Married men who renounce their marriages to be priests

Cardinal Stickler’s A Case for Clerical Celibacy notes that historically a married man could renounce his marriage and its privileges (remain 100% continent and separate from his wife) in order to enter the major orders. Is this still possible today? And how does one go about it?

The 1917 Code of Canon Law (canons 990-991) required a dispensation from the Holy See for married men to enter major orders (cf. pg. 151 {PDF pg. 5} fn. 13 and pg. 160-61 {PDF pg. 14-15} fn. 42-43 and accompanying text of canon lawyer Ed Peter’s 49 (2010) 110-116Chicago Studies). Before the 1917 Code, only a wife’s consent in the presence of the bishop was needed.

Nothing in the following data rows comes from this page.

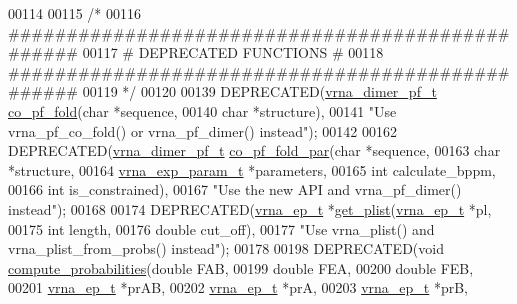 \begin{DoxyCode}
00114 
00115 \textcolor{comment}{/*}
00116 \textcolor{comment}{ #################################################}
00117 \textcolor{comment}{ # DEPRECATED FUNCTIONS                          #}
00118 \textcolor{comment}{ #################################################}
00119 \textcolor{comment}{ */}
00120 
00139 DEPRECATED(\hyperlink{group__pf__cofold_structvrna__dimer__pf__s}{vrna\_dimer\_pf\_t} \hyperlink{part__func__co_8h_ae5c1e7331718669bdae7a86de2be6184}{co\_pf\_fold}(\textcolor{keywordtype}{char}  *sequence,
00140                                       \textcolor{keywordtype}{char}  *structure),
00141 \textcolor{stringliteral}{"Use vrna\_pf\_co\_fold() or vrna\_pf\_dimer() instead"});
00142 
00162 DEPRECATED(\hyperlink{group__pf__cofold_structvrna__dimer__pf__s}{vrna\_dimer\_pf\_t} \hyperlink{part__func__co_8h_aabfc6cb6d02b8f08ac4c92f4f5b125d9}{co\_pf\_fold\_par}(\textcolor{keywordtype}{char}              *sequence,
00163                                           \textcolor{keywordtype}{char}              *structure,
00164                                           \hyperlink{group__energy__parameters_structvrna__exp__param__s}{vrna\_exp\_param\_t}  *parameters,
00165                                           \textcolor{keywordtype}{int}               calculate\_bppm,
00166                                           \textcolor{keywordtype}{int}               is\_constrained),
00167 \textcolor{stringliteral}{"Use the new API and vrna\_pf\_dimer() instead"});
00168 
00174 DEPRECATED(\hyperlink{group__struct__utils_structvrna__elem__prob__s}{vrna\_ep\_t} *\hyperlink{part__func__co_8h_afb35675f133966dc9f8a8c2c9686e13a}{get\_plist}(\hyperlink{group__struct__utils_structvrna__elem__prob__s}{vrna\_ep\_t} *pl,
00175                                 \textcolor{keywordtype}{int}       length,
00176                                 \textcolor{keywordtype}{double}    cut\_off),
00177 \textcolor{stringliteral}{"Use vrna\_plist() and vrna\_plist\_from\_probs() instead"});
00178 
00198 DEPRECATED(\textcolor{keywordtype}{void} \hyperlink{part__func__co_8h_a94c19120130e66a667a10a3c8598550c}{compute\_probabilities}(\textcolor{keywordtype}{double}    FAB,
00199                                       \textcolor{keywordtype}{double}    FEA,
00200                                       \textcolor{keywordtype}{double}    FEB,
00201                                       \hyperlink{group__struct__utils_structvrna__elem__prob__s}{vrna\_ep\_t} *prAB,
00202                                       \hyperlink{group__struct__utils_structvrna__elem__prob__s}{vrna\_ep\_t} *prA,
00203                                       \hyperlink{group__struct__utils_structvrna__elem__prob__s}{vrna\_ep\_t} *prB,

\end{DoxyCode}
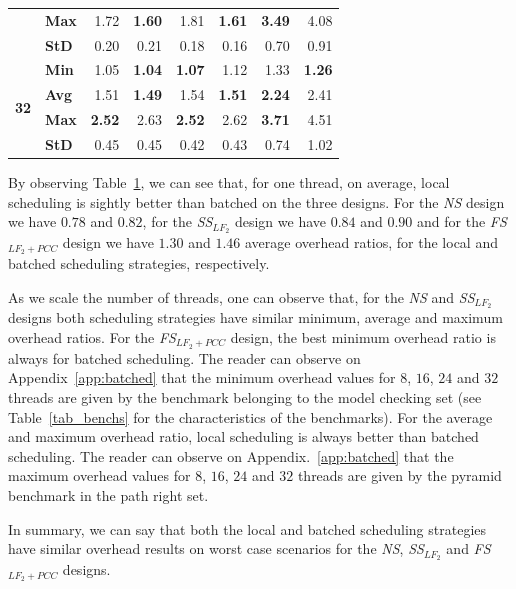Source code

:\documentclass{llncs}
\begin{document}
\begin{table}[!ht]
\begin{tabular}{ll|rr|rr|rr}
& {\bf Max }& 1.72& {\bf 1.60}& 1.81& {\bf 1.61}& {\bf 3.49}& 4.08\\
& {\bf StD }& 0.20& 0.21& 0.18& 0.16& 0.70& 0.91\\
\hline
\multirow{4}{*}{\bf 32}
& {\bf Min }& 1.05& {\bf 1.04}& {\bf 1.07}& 1.12& 1.33& {\bf 1.26}\\
& {\bf Avg }& 1.51& {\bf 1.49}& 1.54& {\bf 1.51}& {\bf 2.24}& 2.41\\
& {\bf Max }& {\bf 2.52}& 2.63& {\bf 2.52}& 2.62& {\bf 3.71}& 4.51\\
& {\bf StD }& 0.45& 0.45& 0.42& 0.43& 0.74& 1.02\\
\hline\hline
\end{tabular}%
\label{tab_batched_overhead}
\end{table}

By observing Table~\ref{tab_batched_overhead}, we can see that, for
one thread, on average, local scheduling is sightly better than
batched on the three designs. For the \emph{NS} design we have $0.78$
and $0.82$, for the \emph{SS}$_{LF_2}$ design we have $0.84$ and $0.90$
and for the \emph{FS}$_{LF_2+PCC}$ design we have $1.30$ and $1.46$
average overhead ratios, for the local and batched scheduling
strategies, respectively.

As we scale the number of threads, one can observe that, for the
\emph{NS} and \emph{SS}$_{LF_2}$ designs both scheduling strategies have
similar minimum, average and maximum overhead ratios. For the
\emph{FS}$_{LF_2+PCC}$ design, the best minimum overhead ratio is
always for batched scheduling. The reader can observe on
Appendix~\ref{app:batched} that the minimum overhead values for $8$,
$16$, $24$ and $32$ threads are given by the benchmark belonging to
the model checking set (see Table~\ref{tab_benchs} for the
characteristics of the benchmarks). For the average and maximum
overhead ratio, local scheduling is always better than batched
scheduling. The reader can observe on Appendix.~\ref{app:batched} that
the maximum overhead values for $8$, $16$, $24$ and $32$ threads are
given by the pyramid benchmark in the path right set.

In summary, we can say that both the local and batched scheduling
strategies have similar overhead results on worst case scenarios for
the \emph{NS}, \emph{SS}$_{LF_2}$ and \emph{FS}$_{LF_2+PCC}$ designs. 
\end{document}
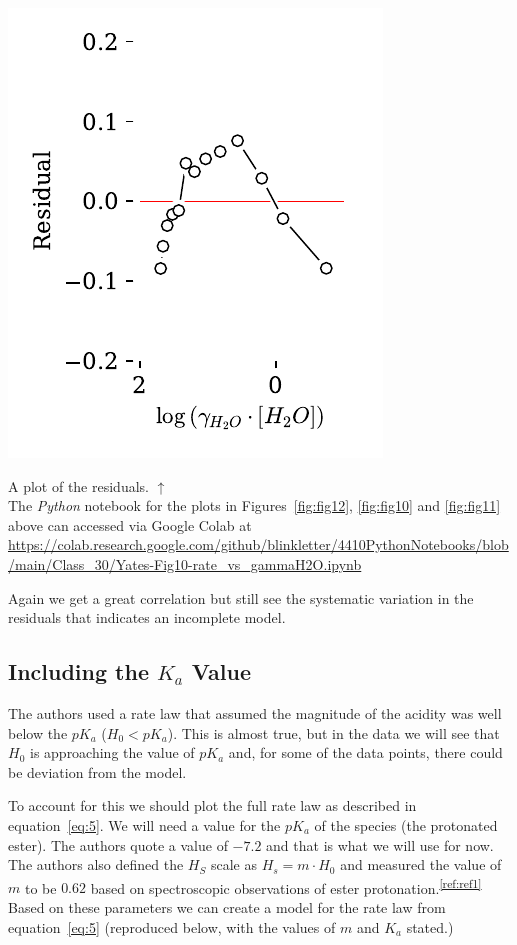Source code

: \documentclass[]{tufte-handout}
\begin{document}
\begin{marginfigure}[35mm]
  \centering
  \includegraphics[scale=0.7]{images/fig10r}
  \caption{A plot of the residuals. $\uparrow$ \\ \vspace{3mm} The \textit{Python} notebook for the plots in Figures~\ref{fig:fig12}, \ref{fig:fig10} and \ref{fig:fig11} above can accessed via Google Colab at \url{https://colab.research.google.com/github/blinkletter/4410PythonNotebooks/blob/main/Class_30/Yates-Fig10-rate_vs_gammaH2O.ipynb}} 
  \label{fig:fig11}
\end{marginfigure}

Again we get a great correlation but still see the systematic variation in the residuals that indicates an incomplete model.

\subsection{Including the $K_a$ Value}

The authors used a rate law that assumed the magnitude of the acidity was well below the $pK_a$ ($H_0<pK_a$). This is almost true, but in the data we will see that $H_0$ is approaching the value of $pK_a$ and, for some of the data points, there could be deviation from the model.

To account for this we should plot the full rate law as described in equation~\vref{eq:5}. We will need a value for the $pK_a$ of the  species (the protonated ester). The authors quote a value of $-7.2$ and that is what we will use for now. The authors also defined the $H_S$ scale as $H_s = m\cdot H_0$ and measured the value of $m$ to be $0.62$ based on spectroscopic observations of ester protonation.\textsuperscript{\ref{ref:ref1}} Based on these parameters we can create a model for the rate law from equation~\ref{eq:5} (reproduced below, with the values of $m$ and $K_a$ stated.) 
\end{document}
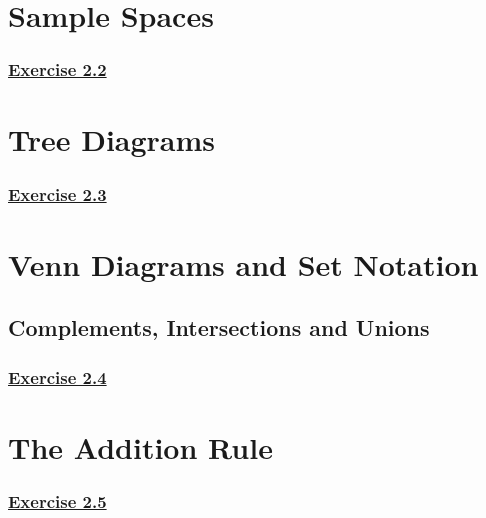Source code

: \documentclass[
  11pt,
]{book}
\begin{document}
\section{Sample Spaces}\label{sample-spaces}

\subsubsection*{\texorpdfstring{\hyperref[ex22a]{Exercise 2.2}}{Exercise 2.2}}\label{exercise-2.2}

\section{Tree Diagrams}\label{tree-diagrams}

\subsubsection*{\texorpdfstring{\hyperref[ex23a]{Exercise 2.3}}{Exercise 2.3}}\label{exercise-2.3}

\section{Venn Diagrams and Set Notation}\label{venn-diagrams-and-set-notation}

\subsection*{Complements, Intersections and Unions}\label{complements-intersections-and-unions}

\subsubsection*{\texorpdfstring{\hyperref[ex24a]{Exercise 2.4}}{Exercise 2.4}}\label{exercise-2.4}

\section{The Addition Rule}\label{the-addition-rule}

\subsubsection*{\texorpdfstring{\hyperref[ex25a]{Exercise 2.5}}{Exercise 2.5}}\label{exercise-2.5}
\end{document}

And if married men can become deacons with the wife’s consent under the 1983 Code, are they also able to become priests (enter major orders) under the '83 Code?

We usually hear about married convert priests. Must they, too, technically renounce their marriage and its privileges, i.e., remain 100% continent and separate from their wife? This doesn’t appear to happen (cf. this blog).

[BIBLEDRB]Matthew 19:29[/BIBLEDRB]
[BIBLEDRB]Luke 14:26[/BIBLEDRB]
Is it possible for a married Catholic man today to do this?

Thanks, and happy Easter!

Only if the wife wants to consecrate too.

At least the consent of the wife is required. And I imagine it’d need to be very good, very clear consent, not just bringing a signed paper. Children would need to be taken care of as well. A man with underaged children would be very unlikely to be ordained.

May the joy and happiness around you today and always.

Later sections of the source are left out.